Gather, from the data below, each line in which the word "システムが使う" occurs.

Source texts of formatted documents:
━━━━
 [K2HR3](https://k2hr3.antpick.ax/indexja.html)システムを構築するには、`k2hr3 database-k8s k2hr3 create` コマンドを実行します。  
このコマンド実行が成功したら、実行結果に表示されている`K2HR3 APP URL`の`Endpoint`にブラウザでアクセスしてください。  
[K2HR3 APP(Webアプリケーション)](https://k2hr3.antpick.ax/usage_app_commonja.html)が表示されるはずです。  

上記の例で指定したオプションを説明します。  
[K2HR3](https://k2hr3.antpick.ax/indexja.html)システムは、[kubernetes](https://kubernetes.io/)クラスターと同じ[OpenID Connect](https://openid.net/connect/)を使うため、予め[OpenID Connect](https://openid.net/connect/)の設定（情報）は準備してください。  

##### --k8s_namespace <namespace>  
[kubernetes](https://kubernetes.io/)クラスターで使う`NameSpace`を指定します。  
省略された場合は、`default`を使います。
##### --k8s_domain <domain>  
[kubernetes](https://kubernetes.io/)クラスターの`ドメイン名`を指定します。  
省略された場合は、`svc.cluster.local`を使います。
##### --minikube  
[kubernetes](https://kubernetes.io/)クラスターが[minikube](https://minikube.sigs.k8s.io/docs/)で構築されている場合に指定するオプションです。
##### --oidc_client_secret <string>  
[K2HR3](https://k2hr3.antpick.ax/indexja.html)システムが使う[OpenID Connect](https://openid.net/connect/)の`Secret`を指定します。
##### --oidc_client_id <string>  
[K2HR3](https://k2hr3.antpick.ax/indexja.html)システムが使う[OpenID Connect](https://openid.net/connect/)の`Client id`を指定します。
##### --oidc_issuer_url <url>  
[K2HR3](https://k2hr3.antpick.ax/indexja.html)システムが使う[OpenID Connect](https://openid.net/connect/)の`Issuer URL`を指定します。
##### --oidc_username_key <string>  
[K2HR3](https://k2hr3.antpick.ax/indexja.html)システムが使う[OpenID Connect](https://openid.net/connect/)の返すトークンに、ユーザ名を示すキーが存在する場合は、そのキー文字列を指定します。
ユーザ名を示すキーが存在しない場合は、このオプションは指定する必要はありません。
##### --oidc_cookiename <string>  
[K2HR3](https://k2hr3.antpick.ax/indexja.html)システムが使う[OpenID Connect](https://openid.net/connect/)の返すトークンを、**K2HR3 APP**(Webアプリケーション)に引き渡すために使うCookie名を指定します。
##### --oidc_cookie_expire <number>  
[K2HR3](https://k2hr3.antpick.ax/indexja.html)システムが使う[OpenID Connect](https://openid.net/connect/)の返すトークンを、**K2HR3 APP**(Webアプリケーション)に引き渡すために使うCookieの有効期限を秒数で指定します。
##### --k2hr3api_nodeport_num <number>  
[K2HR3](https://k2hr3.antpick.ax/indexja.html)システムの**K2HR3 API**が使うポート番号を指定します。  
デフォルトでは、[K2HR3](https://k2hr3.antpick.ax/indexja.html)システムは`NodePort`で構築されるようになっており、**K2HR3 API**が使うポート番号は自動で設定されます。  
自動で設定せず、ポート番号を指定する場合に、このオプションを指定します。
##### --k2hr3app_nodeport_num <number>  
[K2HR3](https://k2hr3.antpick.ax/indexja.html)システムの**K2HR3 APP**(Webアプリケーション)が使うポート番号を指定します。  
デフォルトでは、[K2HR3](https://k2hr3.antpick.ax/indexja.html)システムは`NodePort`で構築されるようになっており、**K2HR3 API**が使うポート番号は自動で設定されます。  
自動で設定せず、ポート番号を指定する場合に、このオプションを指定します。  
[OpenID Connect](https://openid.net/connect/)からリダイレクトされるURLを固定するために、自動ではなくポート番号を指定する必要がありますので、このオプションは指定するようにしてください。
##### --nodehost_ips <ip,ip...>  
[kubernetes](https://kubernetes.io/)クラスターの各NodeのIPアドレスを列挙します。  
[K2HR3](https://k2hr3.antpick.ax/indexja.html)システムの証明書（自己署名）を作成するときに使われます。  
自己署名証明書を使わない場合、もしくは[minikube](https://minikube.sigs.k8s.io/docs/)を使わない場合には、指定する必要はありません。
━━━━
:: Response ::
[K2HR3](https://k2hr3.antpick.ax/indexja.html)システムが使う[OpenID Connect](https://openid.net/connect/)の`Secret`を指定します。
[K2HR3](https://k2hr3.antpick.ax/indexja.html)システムが使う[OpenID Connect](https://openid.net/connect/)の`Client id`を指定します。
[K2HR3](https://k2hr3.antpick.ax/indexja.html)システムが使う[OpenID Connect](https://openid.net/connect/)の`Issuer URL`を指定します。
[K2HR3](https://k2hr3.antpick.ax/indexja.html)システムが使う[OpenID Connect](https://openid.net/connect/)の返すトークンに、ユーザ名を示すキーが存在する場合は、そのキー文字列を指定します。
[K2HR3](https://k2hr3.antpick.ax/indexja.html)システムが使う[OpenID Connect](https://openid.net/connect/)の返すトークンを、**K2HR3 APP**(Webアプリケーション)に引き渡すために使うCookie名を指定します。
[K2HR3](https://k2hr3.antpick.ax/indexja.html)システムが使う[OpenID Connect](https://openid.net/connect/)の返すトークンを、**K2HR3 APP**(Webアプリケーション)に引き渡すために使うCookieの有効期限を秒数で指定します。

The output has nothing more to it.